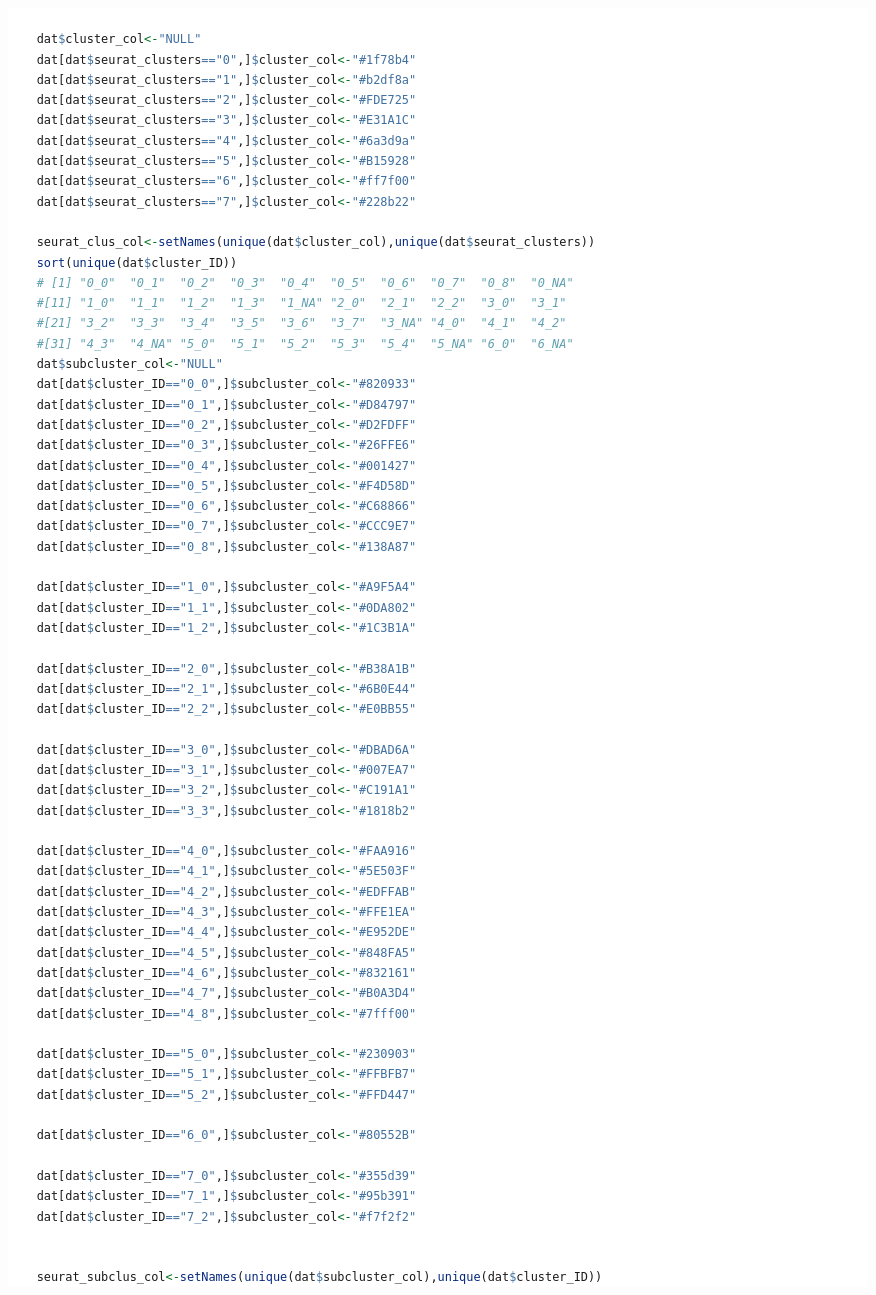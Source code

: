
 ```R
   
    dat$cluster_col<-"NULL"
    dat[dat$seurat_clusters=="0",]$cluster_col<-"#1f78b4"
    dat[dat$seurat_clusters=="1",]$cluster_col<-"#b2df8a"
    dat[dat$seurat_clusters=="2",]$cluster_col<-"#FDE725"
    dat[dat$seurat_clusters=="3",]$cluster_col<-"#E31A1C"
    dat[dat$seurat_clusters=="4",]$cluster_col<-"#6a3d9a"
    dat[dat$seurat_clusters=="5",]$cluster_col<-"#B15928"
    dat[dat$seurat_clusters=="6",]$cluster_col<-"#ff7f00"
    dat[dat$seurat_clusters=="7",]$cluster_col<-"#228b22"

    seurat_clus_col<-setNames(unique(dat$cluster_col),unique(dat$seurat_clusters))
    sort(unique(dat$cluster_ID))
    # [1] "0_0"  "0_1"  "0_2"  "0_3"  "0_4"  "0_5"  "0_6"  "0_7"  "0_8"  "0_NA"
    #[11] "1_0"  "1_1"  "1_2"  "1_3"  "1_NA" "2_0"  "2_1"  "2_2"  "3_0"  "3_1"
    #[21] "3_2"  "3_3"  "3_4"  "3_5"  "3_6"  "3_7"  "3_NA" "4_0"  "4_1"  "4_2"
    #[31] "4_3"  "4_NA" "5_0"  "5_1"  "5_2"  "5_3"  "5_4"  "5_NA" "6_0"  "6_NA"
    dat$subcluster_col<-"NULL"
    dat[dat$cluster_ID=="0_0",]$subcluster_col<-"#820933"
    dat[dat$cluster_ID=="0_1",]$subcluster_col<-"#D84797"
    dat[dat$cluster_ID=="0_2",]$subcluster_col<-"#D2FDFF"
    dat[dat$cluster_ID=="0_3",]$subcluster_col<-"#26FFE6"
    dat[dat$cluster_ID=="0_4",]$subcluster_col<-"#001427"
    dat[dat$cluster_ID=="0_5",]$subcluster_col<-"#F4D58D"
    dat[dat$cluster_ID=="0_6",]$subcluster_col<-"#C68866"
    dat[dat$cluster_ID=="0_7",]$subcluster_col<-"#CCC9E7"
    dat[dat$cluster_ID=="0_8",]$subcluster_col<-"#138A87"

    dat[dat$cluster_ID=="1_0",]$subcluster_col<-"#A9F5A4"
    dat[dat$cluster_ID=="1_1",]$subcluster_col<-"#0DA802"
    dat[dat$cluster_ID=="1_2",]$subcluster_col<-"#1C3B1A"

    dat[dat$cluster_ID=="2_0",]$subcluster_col<-"#B38A1B"
    dat[dat$cluster_ID=="2_1",]$subcluster_col<-"#6B0E44"
    dat[dat$cluster_ID=="2_2",]$subcluster_col<-"#E0BB55"

    dat[dat$cluster_ID=="3_0",]$subcluster_col<-"#DBAD6A"
    dat[dat$cluster_ID=="3_1",]$subcluster_col<-"#007EA7"
    dat[dat$cluster_ID=="3_2",]$subcluster_col<-"#C191A1"
    dat[dat$cluster_ID=="3_3",]$subcluster_col<-"#1818b2"

    dat[dat$cluster_ID=="4_0",]$subcluster_col<-"#FAA916"
    dat[dat$cluster_ID=="4_1",]$subcluster_col<-"#5E503F"
    dat[dat$cluster_ID=="4_2",]$subcluster_col<-"#EDFFAB"
    dat[dat$cluster_ID=="4_3",]$subcluster_col<-"#FFE1EA"
    dat[dat$cluster_ID=="4_4",]$subcluster_col<-"#E952DE"
    dat[dat$cluster_ID=="4_5",]$subcluster_col<-"#848FA5"
    dat[dat$cluster_ID=="4_6",]$subcluster_col<-"#832161"
    dat[dat$cluster_ID=="4_7",]$subcluster_col<-"#B0A3D4"
    dat[dat$cluster_ID=="4_8",]$subcluster_col<-"#7fff00"

    dat[dat$cluster_ID=="5_0",]$subcluster_col<-"#230903"
    dat[dat$cluster_ID=="5_1",]$subcluster_col<-"#FFBFB7"
    dat[dat$cluster_ID=="5_2",]$subcluster_col<-"#FFD447"

    dat[dat$cluster_ID=="6_0",]$subcluster_col<-"#80552B"

    dat[dat$cluster_ID=="7_0",]$subcluster_col<-"#355d39"
    dat[dat$cluster_ID=="7_1",]$subcluster_col<-"#95b391"
    dat[dat$cluster_ID=="7_2",]$subcluster_col<-"#f7f2f2"


    seurat_subclus_col<-setNames(unique(dat$subcluster_col),unique(dat$cluster_ID))
```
- - - - - - -
= What is required =
Please go through the listing and return each line that has "unique" in it.

= Answer =
    seurat_clus_col<-setNames(unique(dat$cluster_col),unique(dat$seurat_clusters))
    sort(unique(dat$cluster_ID))
    seurat_subclus_col<-setNames(unique(dat$subcluster_col),unique(dat$cluster_ID))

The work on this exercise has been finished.